See links on lecture website. See also cyberpunk novel "The Difference Engine". Explores dystopian alternate history in which Analytical Engine built.



### Some History: John von Neumann, (1903-1957)



- Polymath of great genius: mathematician, physicist and computer scientist. Modern computer architecture (von Neumann architecture) named after him.
- Influential machine designed at Institute of Advanced Study from 1945-1951; 40-bit "word" with two 20-bit instructions; 1024 words of memory.
- Also wrote first and highly influential paper on error analysis on Gaussian elimination with Herman Goldstine: created field of numerical analysis. See review in SIAM Rev. 53 (4), pp.607-682.



#### Many others, some with Princeton background

The history of computing is complex and many people have played key role, many with Princeton background (like von Neumann who was at IAS)

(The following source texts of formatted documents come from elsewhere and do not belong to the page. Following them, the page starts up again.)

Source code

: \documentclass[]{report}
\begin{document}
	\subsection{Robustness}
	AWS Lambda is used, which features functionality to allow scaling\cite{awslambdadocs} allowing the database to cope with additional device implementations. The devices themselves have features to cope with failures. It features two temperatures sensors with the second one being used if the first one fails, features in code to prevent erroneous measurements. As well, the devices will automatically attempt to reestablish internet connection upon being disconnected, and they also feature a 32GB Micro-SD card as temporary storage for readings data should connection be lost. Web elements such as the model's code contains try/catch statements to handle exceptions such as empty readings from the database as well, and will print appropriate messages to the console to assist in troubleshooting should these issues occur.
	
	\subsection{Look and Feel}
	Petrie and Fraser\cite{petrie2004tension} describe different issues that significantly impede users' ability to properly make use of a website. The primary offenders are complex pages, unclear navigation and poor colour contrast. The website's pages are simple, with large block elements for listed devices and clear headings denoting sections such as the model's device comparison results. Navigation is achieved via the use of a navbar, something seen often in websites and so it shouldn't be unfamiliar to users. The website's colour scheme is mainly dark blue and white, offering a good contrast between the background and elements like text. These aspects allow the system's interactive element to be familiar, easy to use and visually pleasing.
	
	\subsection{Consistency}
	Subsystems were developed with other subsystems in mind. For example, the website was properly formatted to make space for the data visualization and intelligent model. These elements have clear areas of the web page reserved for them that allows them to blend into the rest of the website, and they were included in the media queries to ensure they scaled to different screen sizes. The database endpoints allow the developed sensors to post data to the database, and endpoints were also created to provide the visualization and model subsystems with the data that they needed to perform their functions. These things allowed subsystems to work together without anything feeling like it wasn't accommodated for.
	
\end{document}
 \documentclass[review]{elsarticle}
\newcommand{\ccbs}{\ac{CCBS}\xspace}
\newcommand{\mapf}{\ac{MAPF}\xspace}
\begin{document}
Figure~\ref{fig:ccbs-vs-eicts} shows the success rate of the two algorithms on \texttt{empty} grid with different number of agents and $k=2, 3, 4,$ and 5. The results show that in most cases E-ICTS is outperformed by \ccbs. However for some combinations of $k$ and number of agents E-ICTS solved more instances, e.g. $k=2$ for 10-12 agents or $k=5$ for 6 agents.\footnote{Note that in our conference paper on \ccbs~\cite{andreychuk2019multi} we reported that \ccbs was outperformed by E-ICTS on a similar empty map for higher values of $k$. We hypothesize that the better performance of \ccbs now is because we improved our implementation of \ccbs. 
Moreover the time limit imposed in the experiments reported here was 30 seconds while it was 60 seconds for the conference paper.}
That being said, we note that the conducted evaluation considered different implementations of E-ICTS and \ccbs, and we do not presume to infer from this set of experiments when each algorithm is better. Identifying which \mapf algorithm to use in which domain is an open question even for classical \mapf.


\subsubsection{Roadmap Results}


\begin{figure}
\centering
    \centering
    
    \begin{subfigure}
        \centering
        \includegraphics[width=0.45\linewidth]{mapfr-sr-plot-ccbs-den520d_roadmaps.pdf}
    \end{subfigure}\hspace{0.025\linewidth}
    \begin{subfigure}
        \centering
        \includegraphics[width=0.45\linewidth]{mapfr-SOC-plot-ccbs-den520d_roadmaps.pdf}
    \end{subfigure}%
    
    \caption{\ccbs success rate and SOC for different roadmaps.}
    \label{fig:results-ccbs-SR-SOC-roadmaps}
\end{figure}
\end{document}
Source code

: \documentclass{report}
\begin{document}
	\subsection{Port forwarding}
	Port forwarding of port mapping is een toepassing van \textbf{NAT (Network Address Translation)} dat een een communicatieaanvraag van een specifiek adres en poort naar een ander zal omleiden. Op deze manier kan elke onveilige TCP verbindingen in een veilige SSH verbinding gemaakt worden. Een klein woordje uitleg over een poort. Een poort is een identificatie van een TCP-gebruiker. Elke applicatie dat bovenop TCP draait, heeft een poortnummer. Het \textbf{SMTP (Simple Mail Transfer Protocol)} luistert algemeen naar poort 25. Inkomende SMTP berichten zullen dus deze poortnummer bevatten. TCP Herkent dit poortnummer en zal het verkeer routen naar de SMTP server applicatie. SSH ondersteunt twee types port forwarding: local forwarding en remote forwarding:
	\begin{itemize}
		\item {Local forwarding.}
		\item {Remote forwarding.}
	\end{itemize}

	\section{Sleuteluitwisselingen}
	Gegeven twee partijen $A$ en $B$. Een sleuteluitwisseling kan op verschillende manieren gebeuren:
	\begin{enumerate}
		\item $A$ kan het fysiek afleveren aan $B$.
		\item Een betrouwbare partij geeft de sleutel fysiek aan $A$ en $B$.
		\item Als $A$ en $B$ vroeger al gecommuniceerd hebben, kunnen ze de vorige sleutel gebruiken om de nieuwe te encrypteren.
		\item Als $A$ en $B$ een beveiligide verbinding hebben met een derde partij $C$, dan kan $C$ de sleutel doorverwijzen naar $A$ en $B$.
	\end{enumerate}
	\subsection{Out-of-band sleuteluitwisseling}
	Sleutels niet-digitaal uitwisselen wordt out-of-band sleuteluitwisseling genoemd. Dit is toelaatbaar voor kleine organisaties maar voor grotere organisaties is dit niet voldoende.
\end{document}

- Alan Turing. Towering genius in theoretical computer science, got his math Ph.D from Princeton University. Invented "Turing machines", an abstract model for universal computing machine. Very influential and part of modern CS curriculum. Worked with von Neumann on philosophy of AI and machine computability.
- Not so well known: Charles Sander Peirce ("Purse"). Realized that logical operations could be carried out by **electrical circuits, way back in 1886**, decades before such machines were built! See letter in which *first logic circuit* is described to his former student Allan Marquand of Princeton. (Science Library near GIS and book stacks). Rather sad letter, written when C.S Peirce was very poor and had to borrow money from Marquand. (Art library named after Marquand).



#### A note on computer speeds and prefixes

Just a reminder

- Giga = billion  $(10^9)$
- Tera = trillion  $(10^{12})$
- Peta  $= 10^{15}$
- $E_{xa} = 10^{18}$  (billion times faster that Gigascale)

Typical processors are in the GHz range. (My MacBook Pro clocks at 2.8 GHz and has 4 cores). Typical laptop drives are in terabyte range. Largest current machines provide 10s of Petaflops computing powers with new exascale machines available in a 2-5 years.



#### What drives single processor performance?

## Moore's "Law" (more of an industry observation) "The number of transistors incorporated in a chip with approximately double every 24 months"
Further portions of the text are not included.